::: Material supplied :::

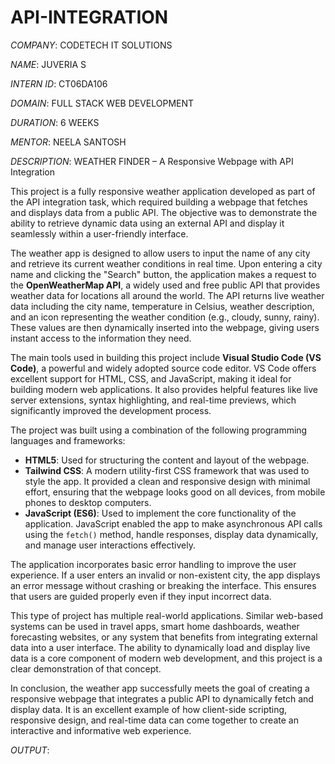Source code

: # API-INTEGRATION

*COMPANY*: CODETECH IT SOLUTIONS

*NAME*: JUVERIA S

*INTERN ID*: CT06DA106

*DOMAIN*: FULL STACK WEB DEVELOPMENT

*DURATION*: 6 WEEKS

*MENTOR*: NEELA SANTOSH

*DESCRIPTION*: WEATHER FINDER – A Responsive Webpage with API Integration

This project is a fully responsive weather application developed as part of the API integration task, which required building a webpage that fetches and displays data from a public API. The objective was to demonstrate the ability to retrieve dynamic data using an external API and display it seamlessly within a user-friendly interface.

The weather app is designed to allow users to input the name of any city and retrieve its current weather conditions in real time. Upon entering a city name and clicking the "Search" button, the application makes a request to the **OpenWeatherMap API**, a widely used and free public API that provides weather data for locations all around the world. The API returns live weather data including the city name, temperature in Celsius, weather description, and an icon representing the weather condition (e.g., cloudy, sunny, rainy). These values are then dynamically inserted into the webpage, giving users instant access to the information they need.

The main tools used in building this project include **Visual Studio Code (VS Code)**, a powerful and widely adopted source code editor. VS Code offers excellent support for HTML, CSS, and JavaScript, making it ideal for building modern web applications. It also provides helpful features like live server extensions, syntax highlighting, and real-time previews, which significantly improved the development process.

The project was built using a combination of the following programming languages and frameworks:

- **HTML5**: Used for structuring the content and layout of the webpage.
- **Tailwind CSS**: A modern utility-first CSS framework that was used to style the app. It provided a clean and responsive design with minimal effort, ensuring that the webpage looks good on all devices, from mobile phones to desktop computers.
- **JavaScript (ES6)**: Used to implement the core functionality of the application. JavaScript enabled the app to make asynchronous API calls using the `fetch()` method, handle responses, display data dynamically, and manage user interactions effectively.

The application incorporates basic error handling to improve the user experience. If a user enters an invalid or non-existent city, the app displays an error message without crashing or breaking the interface. This ensures that users are guided properly even if they input incorrect data.

This type of project has multiple real-world applications. Similar web-based systems can be used in travel apps, smart home dashboards, weather forecasting websites, or any system that benefits from integrating external data into a user interface. The ability to dynamically load and display live data is a core component of modern web development, and this project is a clear demonstration of that concept.

In conclusion, the weather app successfully meets the goal of creating a responsive webpage that integrates a public API to dynamically fetch and display data. It is an excellent example of how client-side scripting, responsive design, and real-time data can come together to create an interactive and informative web experience.

*OUTPUT*:<!-- Uploading "Screenshot 2025-04-09 172237.png"... -->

:::

■ **Exercise directions**
Only lines holding the word "project" are wanted; copy each one from the listing.

■ **Response area**
This project is a fully responsive weather application developed as part of the API integration task, which required building a webpage that fetches and displays data from a public API. The objective was to demonstrate the ability to retrieve dynamic data using an external API and display it seamlessly within a user-friendly interface.
The main tools used in building this project include **Visual Studio Code (VS Code)**, a powerful and widely adopted source code editor. VS Code offers excellent support for HTML, CSS, and JavaScript, making it ideal for building modern web applications. It also provides helpful features like live server extensions, syntax highlighting, and real-time previews, which significantly improved the development process.
The project was built using a combination of the following programming languages and frameworks:
This type of project has multiple real-world applications. Similar web-based systems can be used in travel apps, smart home dashboards, weather forecasting websites, or any system that benefits from integrating external data into a user interface. The ability to dynamically load and display live data is a core component of modern web development, and this project is a clear demonstration of that concept.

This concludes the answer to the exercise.